The Norman conquest in 1066 brought with it the most active and notable period of military architecture resulting in the building of much of Warwick Castle and others at Kenilworth Maxstoke and Tamworth.

The Gunpowder Plot of 1605 was a Warwickshire conspiracy. The conspirators' principal aim was to kill King James, however another important objective was the kidnapping of the King's daughter, third in the line of succession, Princess Elizabeth. Housed at Coombe Abbey near Coventry, the Princess lived only ten miles north of Warwick, convenient for the plotters, most of whom lived in the Midlands. Once the King and his Parliament were dead, the plotters intended to install Elizabeth on the English throne as a titular Queen. Robert Catesby, the prime mover in the conspiratory, was a Warwickshire man, born probably at Bushwood, near Lapworth. 

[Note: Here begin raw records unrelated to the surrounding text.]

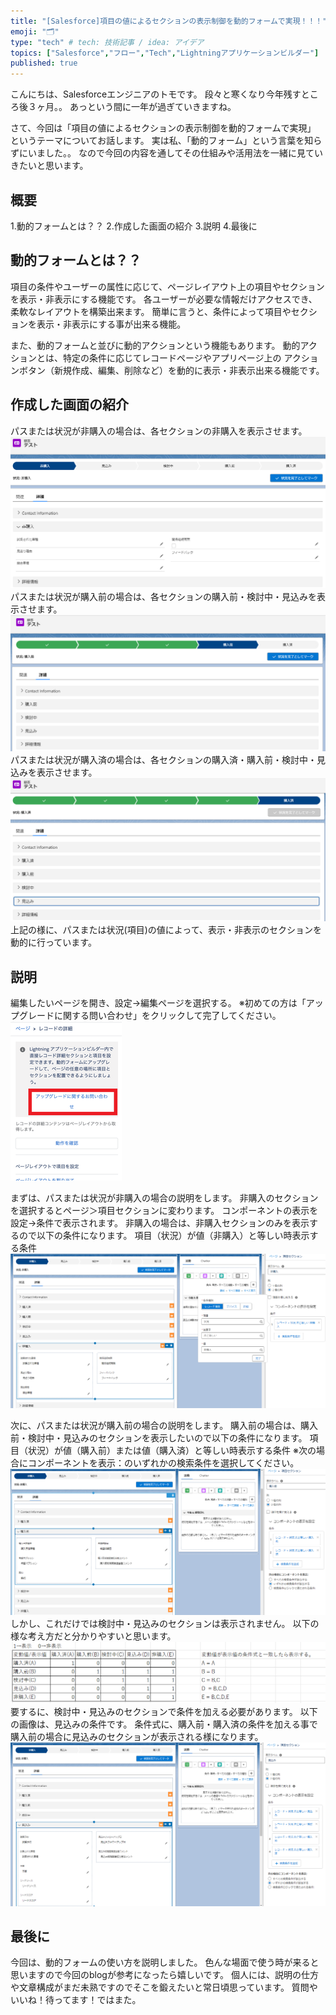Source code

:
 ```yaml
---
title: "[Salesforce]項目の値によるセクションの表示制御を動的フォームで実現！！！"
emoji: "🗂"
type: "tech" # tech: 技術記事 / idea: アイデア
topics: ["Salesforce","フロー","Tech","Lightningアプリケーションビルダー"]
published: true
---
```

こんにちは、Salesforceエンジニアのトモです。
段々と寒くなり今年残すところ後３ヶ月。。
あっという間に一年が過ぎていきますね。

さて、今回は「項目の値によるセクションの表示制御を動的フォームで実現」
というテーマについてお話します。
実は私、「動的フォーム」という言葉を知らずにいました。。
なので今回の内容を通してその仕組みや活用法を一緒に見ていきたいと思います。

## 概要
1.動的フォームとは？？
2.作成した画面の紹介
3.説明
4.最後に

## 動的フォームとは？？
項目の条件やユーザーの属性に応じて、ページレイアウト上の項目やセクションを表示・非表示にする機能です。
各ユーザーが必要な情報だけアクセスでき、柔軟なレイアウトを構築出来ます。
簡単に言うと、条件によって項目やセクションを表示・非表示にする事が出来る機能。

また、動的フォームと並びに動的アクションという機能もあります。
動的アクションとは、特定の条件に応じてレコードページやアプリページ上の
アクションボタン（新規作成、編集、削除など）を動的に表示・非表示出来る機能です。

## 作成した画面の紹介
パスまたは状況が非購入の場合は、各セクションの非購入を表示させます。
![](/images/second3.png)
パスまたは状況が購入前の場合は、各セクションの購入前・検討中・見込みを表示させます。
![](/images/second2.png)
パスまたは状況が購入済の場合は、各セクションの購入済・購入前・検討中・見込みを表示させます。
![](/images/second1.png)
上記の様に、パスまたは状況(項目)の値によって、表示・非表示のセクションを動的に行っています。

## 説明
編集したいページを開き、設定→編集ページを選択する。
※初めての方は「アップグレードに関する問い合わせ」をクリックして完了してください。
![](/images/second4.png)

まずは、パスまたは状況が非購入の場合の説明をします。
非購入のセクションを選択するとページ＞項目セクションに変わります。
コンポーネントの表示を設定→条件で表示されます。
非購入の場合は、非購入セクションのみを表示するので以下の条件になります。
項目（状況）が値（非購入）と等しい時表示する条件
![](/images/second6.png)

次に、パスまたは状況が購入前の場合の説明をします。
購入前の場合は、購入前・検討中・見込みのセクションを表示したいので以下の条件になります。
項目（状況）が値（購入前）または値（購入済）と等しい時表示する条件
※次の場合にコンポーネントを表示：のいずれかの検索条件を選択してください。
![](/images/second7.png)
しかし、これだけでは検討中・見込みのセクションは表示されません。
以下の様な考え方だと分かりやすいと思います。
![](/images/second8.png)
要するに、検討中・見込みのセクションで条件を加える必要があります。
以下の画像は、見込みの条件です。
条件式に、購入前・購入済の条件を加える事で購入前の場合に見込みのセクションが表示される様になります。
![](/images/second9.png)

## 最後に
今回は、動的フォームの使い方を説明しました。
色んな場面で使う時が来ると思いますので今回のblogが参考になったら嬉しいです。
個人には、説明の仕方や文章構成がまだ未熟ですのでそこを鍛えたいと常日頃思っています。
質問やいいね！待ってます！ではまた。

During the English Civil War in the 17th century the county was generally on the Parliamentarian side, Lord Brooke of Warwick Castle being one of the fiecest enemies of the king.The Battle of Edgehill (1642) was fought in Warwickshire, near the Oxfordshire border.Prince Rupert, who was in charge of the Royalist forces, marched his soldiers through Henley in Arden in 1643 on his way to Birmingham and pillaged the neighbourhood. Charles II was assisted in his escape following his defeat at the Battle of Worcester in 1651 by Jane Lane who, disguising the king as her man-servant accompanied him across the county, passing through Wooton Wawen, Stratford-upon-Avon and Long Marston. The footpath the Monarch's Way commemorates the events and approximates the route of his escape where the modern landscape permits.

Modern period

Warwickshire became a centre of the national canal system, with major arterial routes such as the Oxford Canal the Coventry Canal and later, what is now the Grand Union Canal being constructed through the county.

One of the first intercity railway lines: the London and Birmingham Railway ran through Warwickshire. And during the 19th century, the county developed a dense railway network.